# Whaler vs Carolina Skiff



## sel1005 (Jan 10, 2008)

I have some cash coming available and want to buy a small bay / ICW / nearshore boat. 

General requirements are: shallow draft, want to be able to beach the boat, get in shallow water to fish or play; four stroke motor, ideally Honda or Yamaha but Merc is OK I guess; stable, unsinkable; able to adapt to being a fishing boat as well as having lights added so I can pole and flounder gig too. Trailer is required as I travel up and down the Panhandle and need to launch from Carabelle to Mobile.

Ideally 17-18 ft, ability to add a trolling motor a plus but not a requirement.
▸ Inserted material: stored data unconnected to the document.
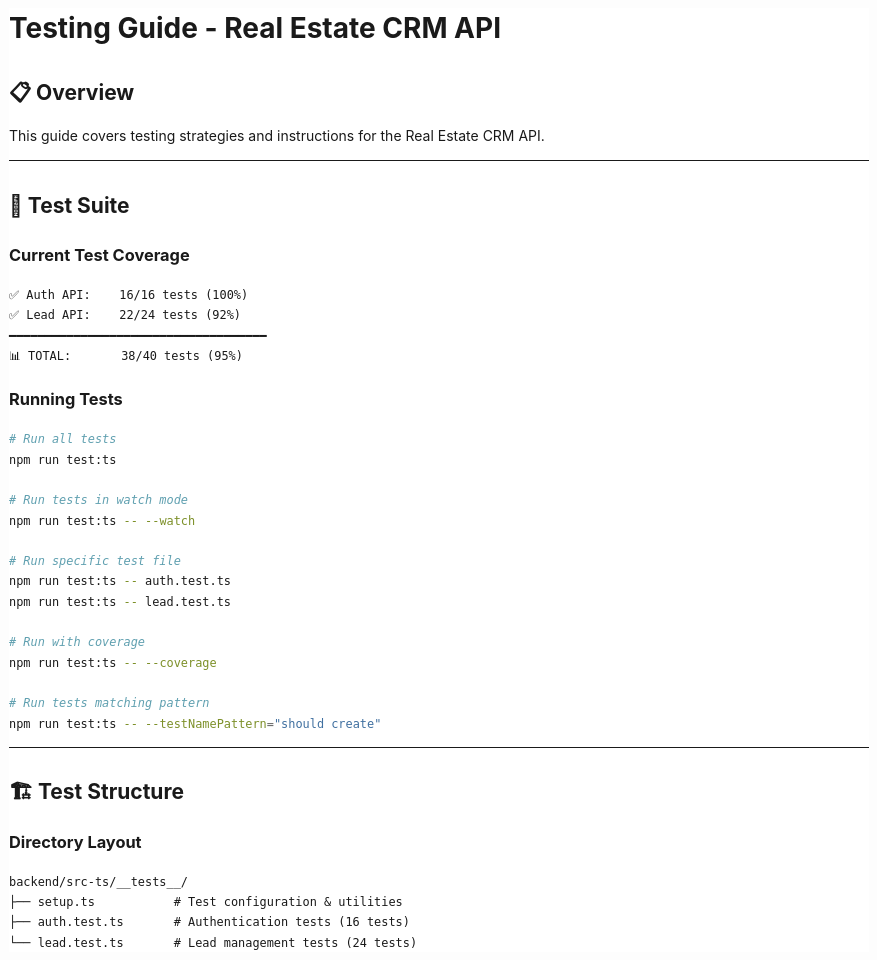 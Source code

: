 # Testing Guide - Real Estate CRM API

## 📋 Overview

This guide covers testing strategies and instructions for the Real Estate CRM API.

---

## 🧪 Test Suite

### Current Test Coverage

```
✅ Auth API:    16/16 tests (100%)
✅ Lead API:    22/24 tests (92%)
━━━━━━━━━━━━━━━━━━━━━━━━━━━━━━━━━━━━
📊 TOTAL:       38/40 tests (95%)
```

### Running Tests

```bash
# Run all tests
npm run test:ts

# Run tests in watch mode
npm run test:ts -- --watch

# Run specific test file
npm run test:ts -- auth.test.ts
npm run test:ts -- lead.test.ts

# Run with coverage
npm run test:ts -- --coverage

# Run tests matching pattern
npm run test:ts -- --testNamePattern="should create"
```

---

## 🏗️ Test Structure

### Directory Layout

```
backend/src-ts/__tests__/
├── setup.ts           # Test configuration & utilities
├── auth.test.ts       # Authentication tests (16 tests)
└── lead.test.ts       # Lead management tests (24 tests)
```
I've talked to multiple dealers, really strange times. Owners want top dollar for used boats, Dealers have good deals that approach used prices for new boats.

If you had about $18K what would you buy and where would you find it? Thanks in advance


----------



## Whalerkid (Oct 25, 2007)

I'd go with a Whaler. The 170 Montauk is nice and you should be able to findone that is less than 5 years old, with the options you want, andin your price range. Check the prices on leftover 08's as you might be able to find a great deal.


----------



## sel1005 (Jan 10, 2008)

the 170 is perfect for me except no trolling motor setup, but man, the prices are just crazy! they were high before but the dealers still act like its 2006.


----------



## Travis Gill (Oct 6, 2007)

I'd go with a Carolina Skiff


----------



## welldoya (Oct 5, 2007)

There's no comparison between a Whaler and a Carolina Skiff - in quality OR price.

Just depends on how much quality you want and how much you are willing to spend.

If you buy new, you will only be able to get a Merc on the Whaler.


----------



## The Raven (Oct 8, 2007)

If you're having trouble finding a good deal on a used boat you're not looking in the right places. More boats are being repo'ed right now than I have ever seen before in my life. Do a bit more research. 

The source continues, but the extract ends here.